WHAT TO DO:
Within the records, which lines hold the string "bigr"? Report each one by copying it.
- Opening Delimiter -
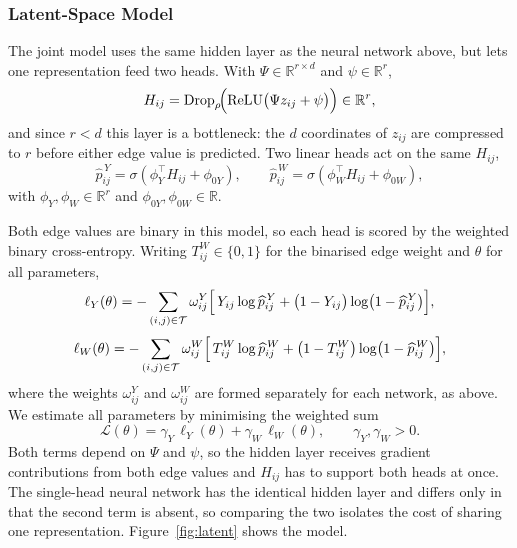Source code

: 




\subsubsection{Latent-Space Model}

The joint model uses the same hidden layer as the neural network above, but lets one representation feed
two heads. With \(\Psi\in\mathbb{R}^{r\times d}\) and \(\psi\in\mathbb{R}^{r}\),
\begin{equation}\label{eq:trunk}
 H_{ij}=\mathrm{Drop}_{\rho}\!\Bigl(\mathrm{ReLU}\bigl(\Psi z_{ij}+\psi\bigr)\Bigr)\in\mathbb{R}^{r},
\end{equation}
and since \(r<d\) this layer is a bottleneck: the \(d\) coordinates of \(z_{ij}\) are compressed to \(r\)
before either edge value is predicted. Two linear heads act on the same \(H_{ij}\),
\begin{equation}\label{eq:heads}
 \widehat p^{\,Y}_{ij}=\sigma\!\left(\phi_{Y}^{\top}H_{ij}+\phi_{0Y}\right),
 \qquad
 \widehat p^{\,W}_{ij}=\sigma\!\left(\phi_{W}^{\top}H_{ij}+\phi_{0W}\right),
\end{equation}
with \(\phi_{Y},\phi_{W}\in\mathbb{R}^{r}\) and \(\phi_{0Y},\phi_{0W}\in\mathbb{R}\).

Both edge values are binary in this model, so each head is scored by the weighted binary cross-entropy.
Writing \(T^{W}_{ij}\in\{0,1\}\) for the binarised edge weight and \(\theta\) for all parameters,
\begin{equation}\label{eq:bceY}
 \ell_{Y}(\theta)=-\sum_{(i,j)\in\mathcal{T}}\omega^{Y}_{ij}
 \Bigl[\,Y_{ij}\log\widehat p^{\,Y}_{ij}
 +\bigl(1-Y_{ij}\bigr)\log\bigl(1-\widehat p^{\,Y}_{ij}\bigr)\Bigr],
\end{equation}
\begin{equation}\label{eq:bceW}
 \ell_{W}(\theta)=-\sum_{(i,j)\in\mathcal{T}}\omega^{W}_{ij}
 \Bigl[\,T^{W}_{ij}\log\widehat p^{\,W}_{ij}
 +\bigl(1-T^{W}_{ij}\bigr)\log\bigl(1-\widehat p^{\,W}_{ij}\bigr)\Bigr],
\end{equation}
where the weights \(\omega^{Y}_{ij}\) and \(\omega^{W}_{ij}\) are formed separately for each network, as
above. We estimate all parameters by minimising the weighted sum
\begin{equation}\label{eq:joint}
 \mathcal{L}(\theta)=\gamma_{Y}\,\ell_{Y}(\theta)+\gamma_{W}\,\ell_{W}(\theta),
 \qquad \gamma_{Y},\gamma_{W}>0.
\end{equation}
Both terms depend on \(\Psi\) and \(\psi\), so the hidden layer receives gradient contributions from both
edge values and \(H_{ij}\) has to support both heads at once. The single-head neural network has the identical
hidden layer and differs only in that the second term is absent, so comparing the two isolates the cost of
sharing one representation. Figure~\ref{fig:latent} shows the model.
- Closing Delimiter -
YOUR SOLUTION:
 H_{ij}=\mathrm{Drop}_{\rho}\!\Bigl(\mathrm{ReLU}\bigl(\Psi z_{ij}+\psi\bigr)\Bigr)\in\mathbb{R}^{r},
 +\bigl(1-Y_{ij}\bigr)\log\bigl(1-\widehat p^{\,Y}_{ij}\bigr)\Bigr],
 +\bigl(1-T^{W}_{ij}\bigr)\log\bigl(1-\widehat p^{\,W}_{ij}\bigr)\Bigr],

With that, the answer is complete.